## EXERCISE
Your task is to write out every line of the data exactly. Drop the pictures.

## SUPPLIED DATA
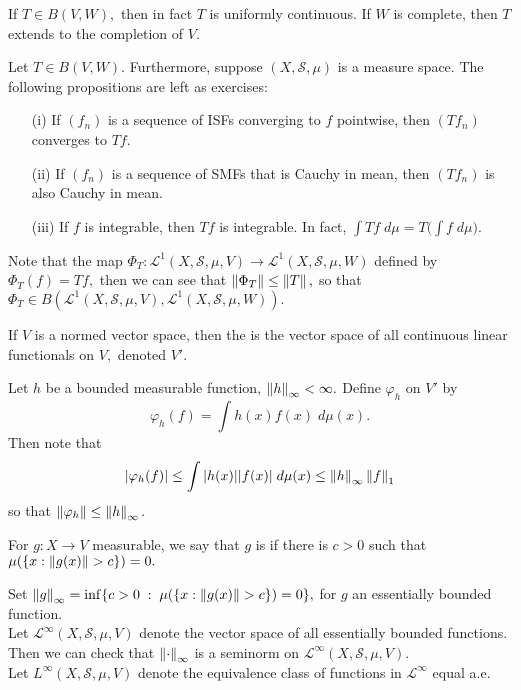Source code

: If $T\in B(V,W),$ then in fact $T$ is uniformly continuous. If $W$ is complete, then $T$ extends to the completion of $V.$

\begin{prop}
Let $T\in B(V,W).$ Furthermore, suppose $(X,\mathcal{S},\mu)$ is a measure space. The following propositions are left as exercises:
\begin{enumerate}
\item[(i)] If $(f_n)$ is a sequence of ISFs converging to $f$ pointwise, then $(Tf_n)$ converges to $Tf.$
\item[(ii)] If $(f_n)$ is a sequence of SMFs that is Cauchy in mean, then $(Tf_n)$ is also Cauchy in mean.
\item[(iii)] If $f$ is integrable, then $Tf$ is integrable. In fact, $\int Tf\;d\mu=T\Big(\int f\;d\mu\Big).$
\end{enumerate}
\end{prop}

Note that the map $\Phi_T:\mathcal{L}^1(X,\mathcal{S},\mu,V)\rightarrow\mathcal{L}^1(X,\mathcal{S},\mu,W)$ defined by $\Phi_T(f)=Tf,$ then we can see that $\left\lVert\Phi_T\right\rVert\leq\left\lVert T\right\rVert,$ so that $\Phi_T\in B(\mathcal{L}^1(X,\mathcal{S},\mu,V),\mathcal{L}^1(X,\mathcal{S},\mu,W)).$ \\

\begin{defn}
If $V$ is a normed vector space, then the  is the vector space of all continuous linear functionals on $V,$ denoted $V'.$
\end{defn}

Let $h$ be a bounded measurable function, $\left\lVert h\right\rVert_{\infty}<\infty.$ Define $\varphi_h$ on $V'$ by
$$\varphi_h(f)=\int h(x)f(x)\;d\mu(x).$$
Then note that
$$|\varphi_h(f)|\leq\int|h(x)||f(x)|\;d\mu(x)\leq\left\lVert h\right\rVert_{\infty}\left\lVert f\right\rVert_1$$
so that $\left\lVert\varphi_h\right\rVert\leq\left\lVert h\right\rVert_{\infty}.$

\begin{defn}
For $g:X\rightarrow V$ measurable, we say that $g$ is  if there is $c>0$ such that $\mu(\{x:\left\lVert g(x)\right\rVert>c\})=0.$
\end{defn}

Set $\left\lVert g\right\rVert_{\infty}=\inf\{c>0\;:\;\mu(\{x:\left\lVert g(x)\right\rVert>c\})=0\},$ for $g$ an essentially bounded function.\\ 

Let $\mathcal{L}^{\infty}(X,\mathcal{S},\mu,V)$ denote the vector space of all essentially bounded functions. Then we can check that $\left\lVert\cdot\right\rVert_{\infty}$ is a seminorm on $\mathcal{L}^{\infty}(X,\mathcal{S},\mu,V).$ \\

Let $L^{\infty}(X,\mathcal{S},\mu, V)$ denote the equivalence class of functions in $\mathcal{L}^{\infty}$ equal a.e.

## TASK OUTPUT
Source code

: If $T\in B(V,W),$ then in fact $T$ is uniformly continuous. If $W$ is complete, then $T$ extends to the completion of $V.$

\begin{prop}
Let $T\in B(V,W).$ Furthermore, suppose $(X,\mathcal{S},\mu)$ is a measure space. The following propositions are left as exercises:
\begin{enumerate}
\item[(i)] If $(f_n)$ is a sequence of ISFs converging to $f$ pointwise, then $(Tf_n)$ converges to $Tf.$
\item[(ii)] If $(f_n)$ is a sequence of SMFs that is Cauchy in mean, then $(Tf_n)$ is also Cauchy in mean.
\item[(iii)] If $f$ is integrable, then $Tf$ is integrable. In fact, $\int Tf\;d\mu=T\Big(\int f\;d\mu\Big).$
\end{enumerate}
\end{prop}

Note that the map $\Phi_T:\mathcal{L}^1(X,\mathcal{S},\mu,V)\rightarrow\mathcal{L}^1(X,\mathcal{S},\mu,W)$ defined by $\Phi_T(f)=Tf,$ then we can see that $\left\lVert\Phi_T\right\rVert\leq\left\lVert T\right\rVert,$ so that $\Phi_T\in B(\mathcal{L}^1(X,\mathcal{S},\mu,V),\mathcal{L}^1(X,\mathcal{S},\mu,W)).$ \\

\begin{defn}
If $V$ is a normed vector space, then the  is the vector space of all continuous linear functionals on $V,$ denoted $V'.$
\end{defn}

Let $h$ be a bounded measurable function, $\left\lVert h\right\rVert_{\infty}<\infty.$ Define $\varphi_h$ on $V'$ by
$$\varphi_h(f)=\int h(x)f(x)\;d\mu(x).$$
Then note that
$$|\varphi_h(f)|\leq\int|h(x)||f(x)|\;d\mu(x)\leq\left\lVert h\right\rVert_{\infty}\left\lVert f\right\rVert_1$$
so that $\left\lVert\varphi_h\right\rVert\leq\left\lVert h\right\rVert_{\infty}.$

\begin{defn}
For $g:X\rightarrow V$ measurable, we say that $g$ is  if there is $c>0$ such that $\mu(\{x:\left\lVert g(x)\right\rVert>c\})=0.$
\end{defn}

Set $\left\lVert g\right\rVert_{\infty}=\inf\{c>0\;:\;\mu(\{x:\left\lVert g(x)\right\rVert>c\})=0\},$ for $g$ an essentially bounded function.\\ 

Let $\mathcal{L}^{\infty}(X,\mathcal{S},\mu,V)$ denote the vector space of all essentially bounded functions. Then we can check that $\left\lVert\cdot\right\rVert_{\infty}$ is a seminorm on $\mathcal{L}^{\infty}(X,\mathcal{S},\mu,V).$ \\

Let $L^{\infty}(X,\mathcal{S},\mu, V)$ denote the equivalence class of functions in $\mathcal{L}^{\infty}$ equal a.e.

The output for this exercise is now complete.